> _What is required_
Two lines mark the range in the entries below: the one holding "- 하지만 문제는 너무" and the one holding "- 코드가 잘 짜여있다고". Set down those two and all lines between them, exactly.

> _Source texts of formatted documents_

───

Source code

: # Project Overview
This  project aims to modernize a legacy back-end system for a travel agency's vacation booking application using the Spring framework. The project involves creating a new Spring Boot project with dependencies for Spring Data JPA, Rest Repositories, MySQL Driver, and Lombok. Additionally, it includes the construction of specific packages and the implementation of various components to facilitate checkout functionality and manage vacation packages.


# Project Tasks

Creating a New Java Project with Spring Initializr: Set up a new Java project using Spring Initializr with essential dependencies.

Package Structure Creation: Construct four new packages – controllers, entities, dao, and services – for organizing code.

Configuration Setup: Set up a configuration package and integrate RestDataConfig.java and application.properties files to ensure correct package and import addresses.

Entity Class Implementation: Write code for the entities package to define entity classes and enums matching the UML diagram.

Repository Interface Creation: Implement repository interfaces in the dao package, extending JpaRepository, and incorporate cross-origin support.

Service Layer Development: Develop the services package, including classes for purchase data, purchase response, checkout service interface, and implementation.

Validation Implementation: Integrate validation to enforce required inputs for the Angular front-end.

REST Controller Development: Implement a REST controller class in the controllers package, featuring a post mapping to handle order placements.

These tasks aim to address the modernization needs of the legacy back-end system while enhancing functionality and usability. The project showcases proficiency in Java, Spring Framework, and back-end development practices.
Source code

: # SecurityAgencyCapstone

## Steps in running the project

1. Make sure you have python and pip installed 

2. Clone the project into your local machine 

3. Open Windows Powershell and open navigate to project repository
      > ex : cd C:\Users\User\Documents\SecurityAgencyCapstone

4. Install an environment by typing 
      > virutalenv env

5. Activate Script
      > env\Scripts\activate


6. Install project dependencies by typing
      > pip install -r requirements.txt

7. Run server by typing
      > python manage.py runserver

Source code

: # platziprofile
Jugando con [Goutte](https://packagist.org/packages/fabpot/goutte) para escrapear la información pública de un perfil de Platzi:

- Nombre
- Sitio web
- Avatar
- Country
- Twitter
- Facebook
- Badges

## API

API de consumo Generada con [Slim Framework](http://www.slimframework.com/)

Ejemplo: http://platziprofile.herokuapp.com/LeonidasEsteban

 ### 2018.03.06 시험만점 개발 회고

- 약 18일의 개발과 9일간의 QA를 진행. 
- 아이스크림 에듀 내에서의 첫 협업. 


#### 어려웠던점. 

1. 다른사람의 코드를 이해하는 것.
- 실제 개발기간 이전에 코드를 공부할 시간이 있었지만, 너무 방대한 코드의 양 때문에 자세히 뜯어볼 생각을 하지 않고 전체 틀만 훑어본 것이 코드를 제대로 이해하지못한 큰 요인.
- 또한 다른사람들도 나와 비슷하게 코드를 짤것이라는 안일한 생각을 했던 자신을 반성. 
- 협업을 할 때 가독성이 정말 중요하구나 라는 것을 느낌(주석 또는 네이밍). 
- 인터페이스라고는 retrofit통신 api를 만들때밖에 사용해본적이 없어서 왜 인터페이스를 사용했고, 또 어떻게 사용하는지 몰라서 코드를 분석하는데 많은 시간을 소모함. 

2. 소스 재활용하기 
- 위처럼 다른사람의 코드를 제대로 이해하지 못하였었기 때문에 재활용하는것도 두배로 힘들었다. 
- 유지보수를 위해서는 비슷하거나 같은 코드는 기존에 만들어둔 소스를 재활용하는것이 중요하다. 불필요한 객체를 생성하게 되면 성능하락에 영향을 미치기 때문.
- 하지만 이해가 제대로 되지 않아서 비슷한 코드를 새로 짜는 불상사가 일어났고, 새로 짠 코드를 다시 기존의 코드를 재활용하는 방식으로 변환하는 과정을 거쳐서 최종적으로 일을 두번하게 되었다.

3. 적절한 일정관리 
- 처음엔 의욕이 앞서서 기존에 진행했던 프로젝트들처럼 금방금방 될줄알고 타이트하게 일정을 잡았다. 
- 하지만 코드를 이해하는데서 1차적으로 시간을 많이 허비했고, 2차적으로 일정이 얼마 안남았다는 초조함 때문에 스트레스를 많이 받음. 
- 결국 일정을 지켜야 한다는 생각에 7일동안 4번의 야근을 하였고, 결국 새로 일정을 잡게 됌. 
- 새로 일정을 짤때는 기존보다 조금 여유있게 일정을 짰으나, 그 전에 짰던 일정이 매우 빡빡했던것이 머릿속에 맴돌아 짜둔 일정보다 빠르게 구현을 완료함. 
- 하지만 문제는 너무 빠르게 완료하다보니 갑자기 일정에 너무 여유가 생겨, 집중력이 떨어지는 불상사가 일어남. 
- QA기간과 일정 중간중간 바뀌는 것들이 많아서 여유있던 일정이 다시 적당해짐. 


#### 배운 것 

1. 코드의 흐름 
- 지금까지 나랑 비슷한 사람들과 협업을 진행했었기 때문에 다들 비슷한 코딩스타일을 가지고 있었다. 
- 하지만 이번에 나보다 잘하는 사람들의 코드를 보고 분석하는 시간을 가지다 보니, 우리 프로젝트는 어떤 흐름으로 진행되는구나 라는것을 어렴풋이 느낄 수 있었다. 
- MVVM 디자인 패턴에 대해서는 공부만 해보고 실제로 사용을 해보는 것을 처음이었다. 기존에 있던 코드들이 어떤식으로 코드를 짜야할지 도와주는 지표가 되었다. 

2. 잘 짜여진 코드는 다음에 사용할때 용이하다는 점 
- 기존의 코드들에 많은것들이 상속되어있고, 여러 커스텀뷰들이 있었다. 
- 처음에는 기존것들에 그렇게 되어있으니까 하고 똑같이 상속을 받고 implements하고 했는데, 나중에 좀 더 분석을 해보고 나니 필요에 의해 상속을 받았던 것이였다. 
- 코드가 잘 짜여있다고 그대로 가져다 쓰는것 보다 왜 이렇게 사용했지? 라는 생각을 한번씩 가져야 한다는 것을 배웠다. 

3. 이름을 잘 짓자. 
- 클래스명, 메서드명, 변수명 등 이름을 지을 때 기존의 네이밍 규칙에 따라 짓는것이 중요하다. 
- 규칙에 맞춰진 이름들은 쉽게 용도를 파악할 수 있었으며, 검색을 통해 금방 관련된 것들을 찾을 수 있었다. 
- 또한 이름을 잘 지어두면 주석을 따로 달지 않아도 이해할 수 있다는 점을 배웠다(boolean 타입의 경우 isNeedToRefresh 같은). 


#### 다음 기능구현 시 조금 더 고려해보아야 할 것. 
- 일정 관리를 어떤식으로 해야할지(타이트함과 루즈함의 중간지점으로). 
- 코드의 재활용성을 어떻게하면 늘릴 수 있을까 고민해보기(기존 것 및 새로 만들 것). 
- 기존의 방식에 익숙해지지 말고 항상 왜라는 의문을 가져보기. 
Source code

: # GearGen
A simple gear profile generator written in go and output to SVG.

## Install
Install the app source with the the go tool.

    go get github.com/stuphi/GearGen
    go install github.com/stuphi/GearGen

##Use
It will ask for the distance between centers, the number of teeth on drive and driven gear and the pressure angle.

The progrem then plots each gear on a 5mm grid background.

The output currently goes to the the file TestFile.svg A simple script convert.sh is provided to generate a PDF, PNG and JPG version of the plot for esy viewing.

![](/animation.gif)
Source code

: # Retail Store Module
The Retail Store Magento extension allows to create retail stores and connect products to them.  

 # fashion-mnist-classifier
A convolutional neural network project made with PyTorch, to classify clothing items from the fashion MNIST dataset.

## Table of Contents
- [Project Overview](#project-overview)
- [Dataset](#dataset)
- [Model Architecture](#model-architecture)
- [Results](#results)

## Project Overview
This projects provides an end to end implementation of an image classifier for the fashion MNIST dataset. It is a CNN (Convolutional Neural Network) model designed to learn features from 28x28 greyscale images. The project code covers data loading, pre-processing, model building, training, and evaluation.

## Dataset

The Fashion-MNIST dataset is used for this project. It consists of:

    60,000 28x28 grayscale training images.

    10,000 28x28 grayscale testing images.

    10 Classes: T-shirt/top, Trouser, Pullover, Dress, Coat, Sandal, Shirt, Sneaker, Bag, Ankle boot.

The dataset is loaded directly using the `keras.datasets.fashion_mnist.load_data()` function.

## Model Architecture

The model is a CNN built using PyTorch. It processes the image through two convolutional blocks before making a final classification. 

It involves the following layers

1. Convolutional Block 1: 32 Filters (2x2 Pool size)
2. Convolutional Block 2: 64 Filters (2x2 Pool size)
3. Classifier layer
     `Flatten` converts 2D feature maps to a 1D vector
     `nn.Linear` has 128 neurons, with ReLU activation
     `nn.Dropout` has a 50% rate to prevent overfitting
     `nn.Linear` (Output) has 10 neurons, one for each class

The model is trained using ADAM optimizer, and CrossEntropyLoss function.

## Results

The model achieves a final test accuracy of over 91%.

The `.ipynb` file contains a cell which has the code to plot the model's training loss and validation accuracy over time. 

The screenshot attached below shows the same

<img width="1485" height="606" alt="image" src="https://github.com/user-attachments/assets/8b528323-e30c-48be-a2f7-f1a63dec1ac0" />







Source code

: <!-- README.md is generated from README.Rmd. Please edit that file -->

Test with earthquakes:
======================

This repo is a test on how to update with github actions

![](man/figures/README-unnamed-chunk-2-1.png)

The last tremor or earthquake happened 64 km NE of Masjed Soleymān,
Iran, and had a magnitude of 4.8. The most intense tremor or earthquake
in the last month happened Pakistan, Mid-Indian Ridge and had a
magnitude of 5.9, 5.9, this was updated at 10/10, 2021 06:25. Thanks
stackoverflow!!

───

> _Task result_
- 하지만 문제는 너무 빠르게 완료하다보니 갑자기 일정에 너무 여유가 생겨, 집중력이 떨어지는 불상사가 일어남. 
- QA기간과 일정 중간중간 바뀌는 것들이 많아서 여유있던 일정이 다시 적당해짐. 


#### 배운 것 

1. 코드의 흐름 
- 지금까지 나랑 비슷한 사람들과 협업을 진행했었기 때문에 다들 비슷한 코딩스타일을 가지고 있었다. 
- 하지만 이번에 나보다 잘하는 사람들의 코드를 보고 분석하는 시간을 가지다 보니, 우리 프로젝트는 어떤 흐름으로 진행되는구나 라는것을 어렴풋이 느낄 수 있었다. 
- MVVM 디자인 패턴에 대해서는 공부만 해보고 실제로 사용을 해보는 것을 처음이었다. 기존에 있던 코드들이 어떤식으로 코드를 짜야할지 도와주는 지표가 되었다. 

2. 잘 짜여진 코드는 다음에 사용할때 용이하다는 점 
- 기존의 코드들에 많은것들이 상속되어있고, 여러 커스텀뷰들이 있었다. 
- 처음에는 기존것들에 그렇게 되어있으니까 하고 똑같이 상속을 받고 implements하고 했는데, 나중에 좀 더 분석을 해보고 나니 필요에 의해 상속을 받았던 것이였다. 
- 코드가 잘 짜여있다고 그대로 가져다 쓰는것 보다 왜 이렇게 사용했지? 라는 생각을 한번씩 가져야 한다는 것을 배웠다. 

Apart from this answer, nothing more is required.